Energy IQ: Energy, power and electricity: What's the difference?
Power vs Energy - You can do a simple experiment right now to understand the difference between power and energy.
But before we get too far into the experiment, let's get one thing out of the way: Electricity is simply a form of energy.
Now that we've cleared that up, here's a quick experiment to help you better understand the difference between energy and power.
Raise your right arm above your head slowly. Congratulations! You just consumed about four joules of energy.
Now raise your left arm above your head, but this time do so twice as fast as the first time. Great! You just consumed about the same amount of energy as the first attempt, but you applied twice as much power through a shorter duration since you raised your arm twice as fast.
If we get even more technical, energy is the capacity of doing work and power is the time rate of doing work (or delivering energy, according to Encyclopedia Britannica). To get the same job done repetitively would require the same amount of energy, but you can apply more power if you want to get it done faster.
The difference between energy, power and electricity...
Energy comes into our life in many forms. The first law of thermodynamics states that we can neither create nor destroy energy, but only convert it from one form to another.
For instance, diesel fuel contains chemical energy, and an engine converts the chemical energy to thermal energy through combustion, then thermal energy to motion energy. If you couple the engine with an alternator and form an electric power generator, the alternator converts the motion energy from engine to electricity, another form of energy.
Power is the time rate or pace of doing the work. You would commonly see power conveyed or described in "watts" and energy in "watt-hours." As you apply power (watts), over a time duration (hours), you will figure out how much energy is consumed, in watt-hours.
There are many devices that generate power. A diesel electric generator produces power by converting chemical energy to electricity, a solar panel produces power by converting the energy of sunlight into electricity. These devices generate power, but don’t create energy, just convert energy from one form to another.
Electricity is one of the many forms of energy. The relative ease of transmission and distribution, and the ability to use it more safely makes electricity a popular form of energy for our everyday lives.
We consume electricity by converting it to other forms of energy.
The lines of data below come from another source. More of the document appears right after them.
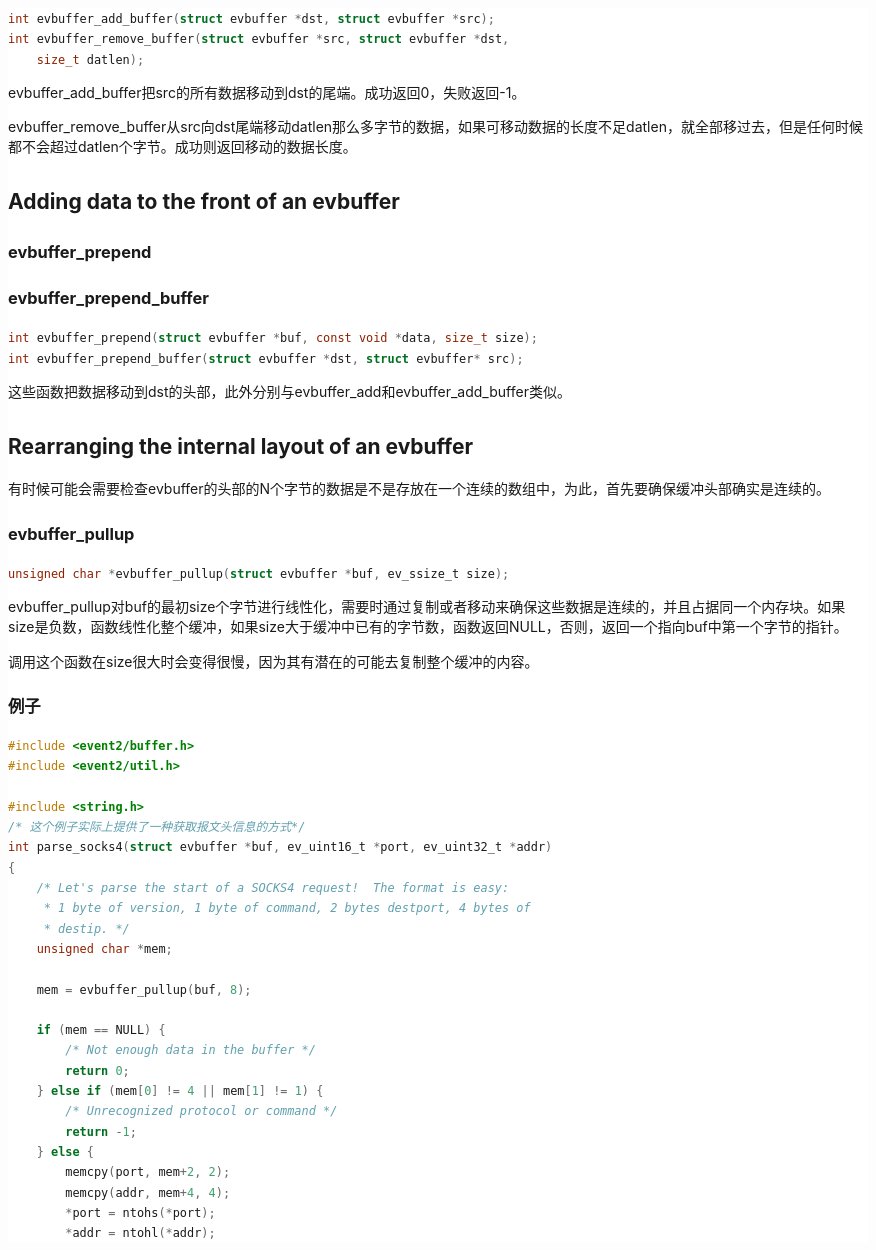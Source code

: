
 ```c
int evbuffer_add_buffer(struct evbuffer *dst, struct evbuffer *src);
int evbuffer_remove_buffer(struct evbuffer *src, struct evbuffer *dst,
    size_t datlen);
```

evbuffer_add_buffer把src的所有数据移动到dst的尾端。成功返回0，失败返回-1。

evbuffer_remove_buffer从src向dst尾端移动datlen那么多字节的数据，如果可移动数据的长度不足datlen，就全部移过去，但是任何时候都不会超过datlen个字节。成功则返回移动的数据长度。

## Adding data to the front of an evbuffer

### evbuffer_prepend

### evbuffer_prepend_buffer 

```c
int evbuffer_prepend(struct evbuffer *buf, const void *data, size_t size);
int evbuffer_prepend_buffer(struct evbuffer *dst, struct evbuffer* src);
```

这些函数把数据移动到dst的头部，此外分别与evbuffer_add和evbuffer_add_buffer类似。

## Rearranging the internal layout of an evbuffer

有时候可能会需要检查evbuffer的头部的N个字节的数据是不是存放在一个连续的数组中，为此，首先要确保缓冲头部确实是连续的。

### evbuffer_pullup

```c
unsigned char *evbuffer_pullup(struct evbuffer *buf, ev_ssize_t size);
```

evbuffer_pullup对buf的最初size个字节进行线性化，需要时通过复制或者移动来确保这些数据是连续的，并且占据同一个内存块。如果size是负数，函数线性化整个缓冲，如果size大于缓冲中已有的字节数，函数返回NULL，否则，返回一个指向buf中第一个字节的指针。

调用这个函数在size很大时会变得很慢，因为其有潜在的可能去复制整个缓冲的内容。

### 例子

```c
#include <event2/buffer.h>
#include <event2/util.h>

#include <string.h>
/* 这个例子实际上提供了一种获取报文头信息的方式*/
int parse_socks4(struct evbuffer *buf, ev_uint16_t *port, ev_uint32_t *addr)
{
    /* Let's parse the start of a SOCKS4 request!  The format is easy:
     * 1 byte of version, 1 byte of command, 2 bytes destport, 4 bytes of
     * destip. */
    unsigned char *mem;

    mem = evbuffer_pullup(buf, 8);

    if (mem == NULL) {
        /* Not enough data in the buffer */
        return 0;
    } else if (mem[0] != 4 || mem[1] != 1) {
        /* Unrecognized protocol or command */
        return -1;
    } else {
        memcpy(port, mem+2, 2);
        memcpy(addr, mem+4, 4);
        *port = ntohs(*port);
        *addr = ntohl(*addr);
```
For instance, light bulbs convert electrical energy to radiant energy in the form of light; space heaters convert electrical energy to thermal energy in the form of heat; and electric vehicles convert electrical energy to motion energy.
In addition to consuming energy in the form of electricity, we also consume a significant amount of energy derived from oil products, primarily for road transportation; natural gas primarily for residential and industrial purposes; and biofuels and waste primarily for residential heating and cooling.
Got all of that?
In summary, we use energy in many forms throughout our everyday tasks, and electricity is simply one of these many forms of energy that is widely popular. Power on the other hand is the time rate of delivering energy.